За домом Чигарей – дом, принадлежащий Нинке Голынихе, в нём мыкается недотёпистый Серёжа Костыль. А до него мыкался старичок, который умер потом в сапожковской больнице. Нинка крутила какие-то дела в Москве, а сюда отправляла тех, кто терял своё жильё при этом.
Дальше живёт Шура Борисова, тоже пенсионерка, тоже работала дояркой. Сын, Коля Мельник (кличку дали за любовь молоть языком что попало), живёт в Рязани.
Пока на Кишке живы Татьяна Ивановна и Шура Борисова, Костыль не пропадёт. У него на всякий случай будут отбирать деньги, которые изредка присылает Нинка, которые он заработает у попов на картошке или закалымит где-нибудь ещё, а потом экономно выдавать потихоньку или даже покупать в автолавке хлеб, сигареты и макароны и выдавать хлебом, сигаретами и макаронами. У него всегда будет какая-никакая одежда, картошка, общение.

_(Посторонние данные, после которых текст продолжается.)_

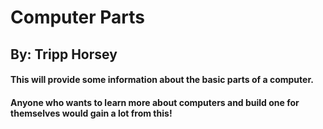 # Computer Parts
## By: Tripp Horsey

#### This will provide some information about the basic parts of a computer.

#### Anyone who wants to learn more about computers and build one for themselves would gain a lot from this!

За Шурой – Колюня Ермаков. Некоторое время он работал в Москве на поливальной машине, теперь дожидается пенсии в отцовском доме. Его отец звался Старым Цуканом, как будто заранее ожидались и Молодые, но на сыновей это прозвище не перешло, наверное, из-за того, что страсть подворовывать не передалась наследникам. Деда их валяли в перьях и водили по улице в овечьей шкуре, отец был притчей во языцех, но старшие братья вышли правильными, разъехались по разным городам, работали, дурного слова про них никто не говорил, да и на Колюню как будто не хватило батареек. Цукановский воровской азарт закончился. Ходит Колюня, принюхивается своим большим хрящеватым носом, крутит головой, высматривает что-то, может сесть на хвост, если у кого есть выпить, но пакостничать не будет. Если возьмёт в долг – отдаёт.
Старый Цукан под конец жизни стал путешествовать. Его искали, ловили, возвращали, потом даже привязывали за ногу во дворе, но удержать не могли. Смотришь – он уже семенит согнувшись по дороге или прямиком через кусты, через поле, пытается недорого продать встретившимся людям обрывок газеты или клочок старой пакли. Последний раз его искали месяц, потом нашли по стае воронов и по запаху в крапиве у Кривелька.
Цукан оставил о себе много историй, подтверждающих моё подозрение, что в деревне люди как будто в большей степени имеют право быть непохожими на других, поскольку знают, что общество их всё равно примет, руководствуясь принципом – свой, кривельский, хотя и не такой, как следует.
В деревне люди объединены по географическому признаку, в городе же или в интернете мы ищем общества себе подобных, похожих на нас, и, окружив себя этими подобными, стараемся соответствовать им, чтобы не быть изгнанными из коллектива. Американский социолог Ирвинг Гофман подметил, что в современном мире уже недостаточно просто быть человеком, чтобы восприниматься как человек. Теперь необходимо изображать реальность и правду, чтобы в тебе увидели человека.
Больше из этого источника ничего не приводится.